Sanctus Reach

Home > Other > Sanctus Reach > Page 19


  Frikk in Trouble

  Night fell.

  Battle retreated further from the Wrath of Gork. Artillery fire rumbled no louder than distant summer thunder. The howling of the boyz was the pounding of a faraway sea upon the shore. Sinister warbles and crackles split the gathering dark, the discharge of ork energy weapons made close by tricks of the atmosphere. The gretchin and Deathskulls combing the battlefield looked up at the flashes in the sky when this happened, before going back to their looting. Injured orks who still had not been seen by the doks shouted angrily. The doks took their time. Floodlights marked where they worked. When done, they dished out their version of post-operative care, haggling over the price. Their lisping negotiations were usually brief, giving way to the crunch of pliers ripping out teeth. Screams of discovered humans still came and went, although only rarely. Most had already been tormented and eaten.

  The oddboyz were out in force. Runtherds marshalled huge mobs of industrious grots. Surgery tents sprang up around the Wrath of Gork, and to the southern end of the ship the mekboyz had begun work on their own settlement, a massive pile of salvage rising rapidly next to it. Loud arguments, some punctuated by gunfire, drifted on the wind from the direction of Gork’s Fist. Already the superstructure was covered in blazing arc lamps. The blue tongues of welding torches stabbed at the gargant in multiple places. Whether the meks were repairing it or cutting it up was hard to tell from that distance, but knowing orks, the likelihood was that different mekmobs were doing both simultaneously.

  Snikgob was still out and about, scavenging from human and ork alike. Uggrim and Bozgat were arguing over the best way to dismember the humie walker and get all the good gubbins out. Now it was dark, the Red Sunz’ grot fixers patrolled a wide cordon around this valuable piece of plunder, beating the slaves of rival mekmobs when they got too close.

  ‘I tells you, going in from underneath, underneath!’ said Bozgat, gesticulating wildly. ‘Got to get that shield generator out in one piece. Armour’s too thick at the front, boss – we’ll get bored, go at it too hard and mash up all the good stuff by accident. Armour’s weak at the back, boss, and all crumped up anyhows. We can get at it if we dig a trench right there.’ Bozgat stomped across the fallen Knight, steel-shod boots booming on the metal. He pointed at the ground between the walker’s legs.

  Uggrim was equally annoyed that Bozgat was right and that he had the nerve to disagree with him.

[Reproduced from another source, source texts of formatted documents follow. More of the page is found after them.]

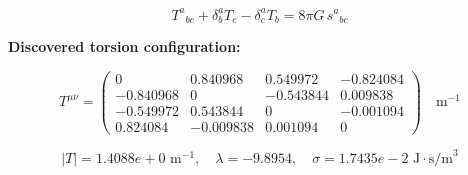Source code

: 
\begin{equation}
  T^a{}_{bc} + \delta^a_b T_c - \delta^a_c T_b = 8\pi G \, s^a{}_{bc}
\end{equation}

\textbf{Discovered torsion configuration:}

\begin{equation}
  T^{\mu\nu} = \begin{pmatrix}
    0 & 0.840968 & 0.549972 & -0.824084 \\
    -0.840968 & 0 & -0.543844 & 0.009838 \\
    -0.549972 & 0.543844 & 0 & -0.001094 \\
    0.824084 & -0.009838 & 0.001094 & 0
  \end{pmatrix} \quad \text{m}^{-1}
\end{equation}

\begin{equation}
  |T| = 1.4088e+0 \text{ m}^{-1}, \quad
  \lambda = -9.8954, \quad
  \sigma = 1.7435e-2 \text{ J}\cdot\text{s/m}^3
\end{equation}
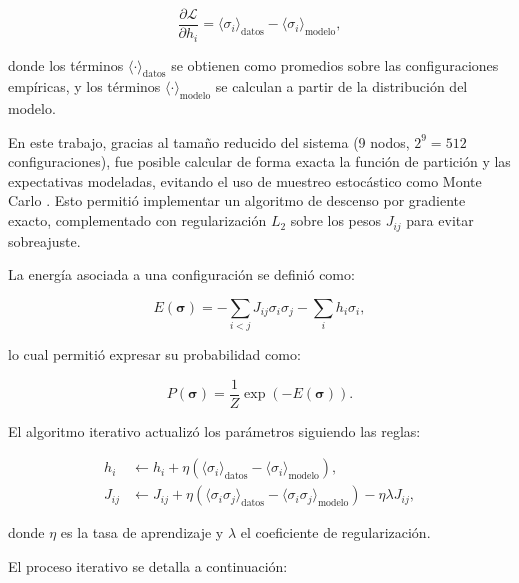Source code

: \[
\frac{\partial \mathcal{L}}{\partial h_i} = \langle \sigma_i \rangle_{\text{datos}} - \langle \sigma_i \rangle_{\text{modelo}},
\]

donde los términos \( \langle \cdot \rangle_{\text{datos}} \) se 
obtienen como promedios sobre las configuraciones empíricas, y 
los términos \( \langle \cdot \rangle_{\text{modelo}} \) se 
calculan a partir de la distribución del modelo.

En este trabajo, gracias al tamaño reducido del sistema (9 
nodos, \(2^9 = 512\) configuraciones), fue posible calcular de 
forma exacta la función de partición y las expectativas 
modeladas, evitando el uso de muestreo estocástico como Monte 
Carlo \cite{pena2001deduccion}. Esto permitió implementar un algoritmo de descenso por 
gradiente exacto, complementado con regularización \(L_2\) sobre 
los pesos \( J_{ij} \) para evitar sobreajuste.

La energía asociada a una configuración se definió como:

\[
E(\boldsymbol{\sigma}) = -\sum_{i<j} J_{ij} \sigma_i \sigma_j - \sum_i h_i \sigma_i,
\]

lo cual permitió expresar su probabilidad como:

\[
P(\boldsymbol{\sigma}) = \frac{1}{Z} \exp\left(-E(\boldsymbol{\sigma})\right).
\]

El algoritmo iterativo actualizó los parámetros siguiendo las 
reglas:

\begin{align}
    h_i &\leftarrow h_i + \eta \left( \langle \sigma_i \rangle_{\text{datos}} - \langle \sigma_i \rangle_{\text{modelo}} \right), \\
    J_{ij} &\leftarrow J_{ij} + \eta \left( \langle \sigma_i \sigma_j \rangle_{\text{datos}} - \langle \sigma_i \sigma_j \rangle_{\text{modelo}} \right) - \eta \lambda J_{ij},
\end{align}

donde \( \eta \) es la tasa de aprendizaje y \( \lambda \) el 
coeficiente de regularización.


El proceso iterativo se detalla a continuación:

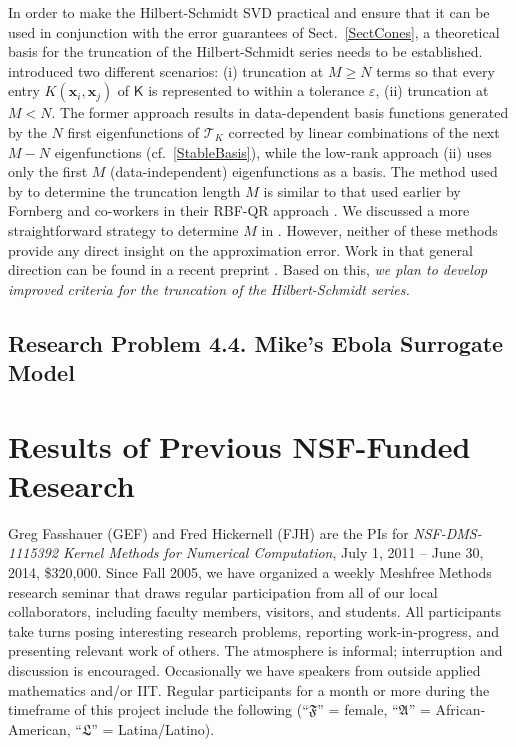 \documentclass[11pt]{NSFamsart}
\newcommand{\mK}{\mathsf{K}}
\newcommand{\bx}{{\boldsymbol{x}}}
\newcommand{\cT}{\mathcal{T}}
\newcommand{\fA}{\mathfrak{A}}
\newcommand{\fF}{\mathfrak{F}}
\newcommand{\fL}{\mathfrak{L}}
\begin{document}
In order to make the Hilbert-Schmidt SVD practical and ensure that it can be used in conjunction with the error guarantees of Sect.~\ref{SectCones}, a theoretical basis for the truncation of the Hilbert-Schmidt series needs to be established. \cite{FMcC12} introduced two different scenarios: (i) truncation at $M\ge N$ terms so that every entry $K(\bx_i,\bx_j)$ of $\mK$ is represented to within a tolerance $\varepsilon$, (ii) truncation at $M < N$. The former approach results in data-dependent basis functions generated by the $N$ first eigenfunctions of $\cT_K$ corrected by linear combinations of the next $M-N$ eigenfunctions (cf.~\eqref{StableBasis}), while the low-rank approach (ii) uses only the first $M$ (data-independent) eigenfunctions as a basis. The method used by \cite{FMcC12} to determine the truncation length $M$ is similar to that used earlier by Fornberg and co-workers in their RBF-QR approach \citep{FornbergPiret08, FornbergFlyerLarsson11}.  We discussed a more straightforward strategy to determine $M$ in \cite{CavorettoEtAl14}. However, neither of these methods provide any direct insight on the approximation error. Work in that general direction can be found in a recent preprint \citep{GriebelRiegerZwicknagl13}. Based on this, \emph{we plan to develop improved criteria for the truncation of the Hilbert-Schmidt series.}

\subsection{Research Problem 4.4. Mike's Ebola Surrogate Model} \label{ebolasubsec}

\section{Results of Previous NSF-Funded Research}\label{SectPrevious}

Greg Fasshauer (GEF) and Fred Hickernell (FJH) are the PIs for \emph{NSF-DMS-1115392 Kernel Methods for Numerical Computation}, July 1, 2011 -- June 30, 2014, \$320,000.  Since Fall 2005, we have organized a weekly Meshfree Methods research seminar that draws regular participation from all of our local collaborators, including faculty members, visitors, and students.  All participants take turns posing interesting research problems, reporting work-in-progress, and presenting relevant work of others.  The atmosphere is informal; interruption and discussion is encouraged.  Occasionally we have speakers from outside applied mathematics and/or IIT. Regular participants for a month or more during the timeframe of this project include the following (``$\fF$'' = female,  ``$\fA$'' = African-American, ``$\fL$'' = Latina/Latino).
\end{document}
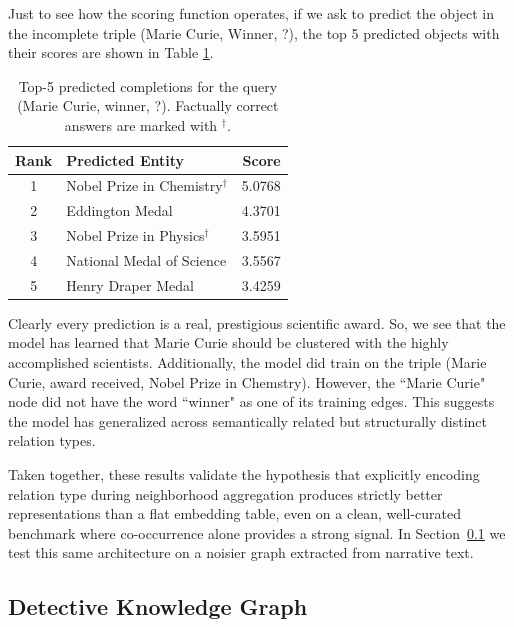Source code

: \documentclass[11pt]{article}
\theoremstyle{definition}
\begin{document}
Just to see how the scoring function operates, if we ask to predict the object in the incomplete triple (Marie Curie, Winner, ?), the top 5 predicted objects with their scores are shown in Table \ref{tab:curie}. 

\begin{table}[H]
\centering
\begin{tabular}{clr}
\toprule
Rank & Predicted Entity & Score \\
\midrule
1  & Nobel Prize in Chemistry$^\dagger$ & 5.0768 \\
2  & Eddington Medal                    & 4.3701 \\
3  & Nobel Prize in Physics$^\dagger$   & 3.5951 \\
4  & National Medal of Science          & 3.5567 \\
5  & Henry Draper Medal                 & 3.4259 \\
\bottomrule
\end{tabular}
\caption{Top-5 predicted completions for the query
         (Marie Curie, winner, ?). 
         Factually correct answers are marked with $^\dagger$.}
\label{tab:curie}
\end{table} 

Clearly every prediction is a real, prestigious scientific award. So, we see that the model has learned that Marie Curie should be clustered with the highly accomplished scientists. Additionally, the model did train on the triple (Marie Curie, award received, Nobel Prize in Chemstry). However, the ``Marie Curie" node did not have the word ``winner" as one of its training edges. This suggests the model has generalized across semantically related but structurally distinct relation types. 

Taken together, these results validate the hypothesis that
explicitly encoding relation type during neighborhood aggregation
produces strictly better representations than a flat embedding
table, even on a clean, well-curated benchmark where co-occurrence
alone provides a strong signal.  In Section~\ref{subsec:detective}
we test this same architecture on a noisier graph extracted from
narrative text.

\subsection{Detective Knowledge Graph}
\label{subsec:detective}
\end{document}
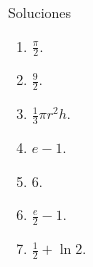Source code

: \documentclass[original_version/main.tex]{subfiles}
\begin{document}
\begin{frame}{Soluciones}
\begin{enumerate}\item $\displaystyle\frac\pi2$.\item $\displaystyle\frac92$.\item $\displaystyle\frac13\pi r^2h$.\item $e-1$.\item $6$.\item $\displaystyle\frac e2-1$.\item $\displaystyle\frac12+\ln2$.\end{enumerate}
\end{frame}
\end{document}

He harrumphed and crossed his apish arms. He realised he was just being stubborn for the sake of it, but giving in irked him. ‘All right! All right! You win. When Snikgob comes back we’ll get him to cut from the back.’

  ‘Boss, listen. It’s the only way to do it,’ began Bozgat. He stopped, puzzled. ‘Did you just agree with me?’

  ‘Yes. Yes, I did. Don’t let it go to your head.’ Uggrim approached Bozgat. ‘Now let’s start getting that choppy arm off. We can do that without Sniks, no worries. I got plans for that.’ Uggrim looked up at Fat Mork’s gigashoota thoughtfully. With a sneaky shove to the chest, he sent Bozgat off the walker and sprawling on the ground below. He laughed. ‘Watch yourself there, Bozgat! Frikk. Frikk!’ he bawled.

  Frikk had been hiding under Fat Mork all this time, obsessing over his Urdgrub dilemma. His hands were raw with his wringing them. ‘Yes, boss. Sorry, boss. Coming, boss!’ He trotted over to the humie walker, and stared up at his master.

  ‘Go get me some fungus beer, you waste of space,’ shouted Uggrim. ‘Why I don’t just eat you is beyond me. I’m getting soft – sentimental!’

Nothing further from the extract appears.